Items from a data source:

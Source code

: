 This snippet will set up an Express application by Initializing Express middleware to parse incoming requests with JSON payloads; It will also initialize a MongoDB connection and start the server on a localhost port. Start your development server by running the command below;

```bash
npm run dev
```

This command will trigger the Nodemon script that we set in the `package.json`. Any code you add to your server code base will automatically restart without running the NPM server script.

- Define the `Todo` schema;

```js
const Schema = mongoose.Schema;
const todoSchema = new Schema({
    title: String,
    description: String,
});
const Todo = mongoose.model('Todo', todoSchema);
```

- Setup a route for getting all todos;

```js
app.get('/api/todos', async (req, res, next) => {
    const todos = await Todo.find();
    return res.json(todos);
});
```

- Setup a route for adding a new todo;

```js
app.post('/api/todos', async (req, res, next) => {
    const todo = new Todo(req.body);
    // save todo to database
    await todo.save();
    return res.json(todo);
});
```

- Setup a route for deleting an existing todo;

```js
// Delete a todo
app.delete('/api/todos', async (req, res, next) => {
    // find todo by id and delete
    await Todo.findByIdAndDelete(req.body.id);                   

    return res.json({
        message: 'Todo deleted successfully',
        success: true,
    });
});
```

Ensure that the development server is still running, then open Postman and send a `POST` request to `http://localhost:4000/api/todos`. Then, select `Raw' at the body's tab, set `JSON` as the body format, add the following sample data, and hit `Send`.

(WHAT IS EXPECTED): List the lines of the records where "route" occurs.

(ANSWER AREA):
- Setup a route for getting all todos;
- Setup a route for adding a new todo;
- Setup a route for deleting an existing todo;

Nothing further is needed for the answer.